D'après des sources concordantes, il s'avère que dès sa naissance, l'enfant présentait un déficit immunitaire majeur le rendant vulnérable aux infections. Les faits incriminés dateraient du mois de mai. D'abord pris en charge dans une clinique privée, son état s'est rapidement dégradé. Transféré au Centre hospitalier national El-Maarouf, il a été stabilisé avant que sa famille ne quitte l'établissement sans accord médical. Une rechute a ensuite nécessité une nouvelle hospitalisation au CHN, puis une évacuation sanitaire en Tanzanie, au vu de la complexité du cas. C'est durant ce parcours que selon nos informations, l'ordonnance a été exécutée à la pharmacie Traleni. Un agent aurait remis plusieurs flacons aux parents. Selon nos sources, c'est l'infirmière assurant les soins à domicile qui aurait constaté le dépassement de la date de péremption sur l'un d'eux. Dans les heures suivant l'administration, l'état du bébé se serait aggravé. Interpellée par le père, la pharmacie aurait reconnu l’erreur que le lot n'était plus valable.
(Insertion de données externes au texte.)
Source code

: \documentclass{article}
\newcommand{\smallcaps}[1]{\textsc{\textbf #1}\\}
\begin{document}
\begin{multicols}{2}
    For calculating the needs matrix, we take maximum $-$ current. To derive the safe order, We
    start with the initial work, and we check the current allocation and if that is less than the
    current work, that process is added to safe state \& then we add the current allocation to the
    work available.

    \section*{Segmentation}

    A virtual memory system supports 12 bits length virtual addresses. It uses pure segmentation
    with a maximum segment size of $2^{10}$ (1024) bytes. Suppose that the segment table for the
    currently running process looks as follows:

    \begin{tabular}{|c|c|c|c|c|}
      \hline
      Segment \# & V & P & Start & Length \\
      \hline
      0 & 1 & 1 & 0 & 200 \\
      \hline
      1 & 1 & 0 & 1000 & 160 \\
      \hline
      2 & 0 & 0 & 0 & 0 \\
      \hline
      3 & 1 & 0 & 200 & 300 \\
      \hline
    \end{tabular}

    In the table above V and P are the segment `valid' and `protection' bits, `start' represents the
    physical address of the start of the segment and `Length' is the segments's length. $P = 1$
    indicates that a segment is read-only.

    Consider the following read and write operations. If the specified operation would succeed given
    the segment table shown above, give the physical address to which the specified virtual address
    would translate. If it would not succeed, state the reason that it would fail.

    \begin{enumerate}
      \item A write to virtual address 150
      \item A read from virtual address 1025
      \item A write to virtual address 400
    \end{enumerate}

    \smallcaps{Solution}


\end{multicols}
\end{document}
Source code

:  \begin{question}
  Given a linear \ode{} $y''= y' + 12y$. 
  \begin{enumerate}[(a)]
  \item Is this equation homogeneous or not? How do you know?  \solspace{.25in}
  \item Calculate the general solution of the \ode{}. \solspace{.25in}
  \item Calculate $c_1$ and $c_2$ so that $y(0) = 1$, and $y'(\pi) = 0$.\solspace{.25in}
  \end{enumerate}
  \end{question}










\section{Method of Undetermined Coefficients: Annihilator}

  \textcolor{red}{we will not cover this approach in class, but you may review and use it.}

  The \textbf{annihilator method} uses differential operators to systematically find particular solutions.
En conséquence, l'établissement reste interdit de réouverture le temps d'une grande inspection, laquelle doit établir si le reste du stock est conforme à la réglementation. L'ANAMEV se trouve au cœur de ce dossier, en raison de sa mission de sécurisation du circuit du médicament. La règle étant qu’un produit périmé ne doit ni être vendu ni dispensé, car il devient impropre à la consommation. Interrogée hier par notre rédaction, l'Agence a indiqué que ses inspecteurs se trouvaient justement dans les locaux de la dite pharmacie au moment de notre appel. Une mission conjointe avec l'Inspection générale de la Santé y vérifie les stocks, la traçabilité des lots et les conditions de conservation. La réouverture de l'officine resterait probablement suspendue à ses conclusions.
Sur le plan judiciaire, nos investigations révèlent que deux personnes seraient mises en examen et placées sous contrôle judiciaire, à savoir l'agent ayant délivré le produit en vente à l'officine et le praticien d'El-Maarouf ayant pratiqué l'injection. Trois chefs d'accusation sont retenus : administration de substance nuisible, blessures involontaires et mise en danger de la vie d'autrui. L'instruction devra établir s'il existe ou non un lien de causalité entre la dégradation clinique du nourrisson et le produit litigieux. Au-delà de ce cas, cette affaire relance avec acuité la question du contrôle des officines et de la rigueur indispensable sur toute la chaîne pharmaceutique.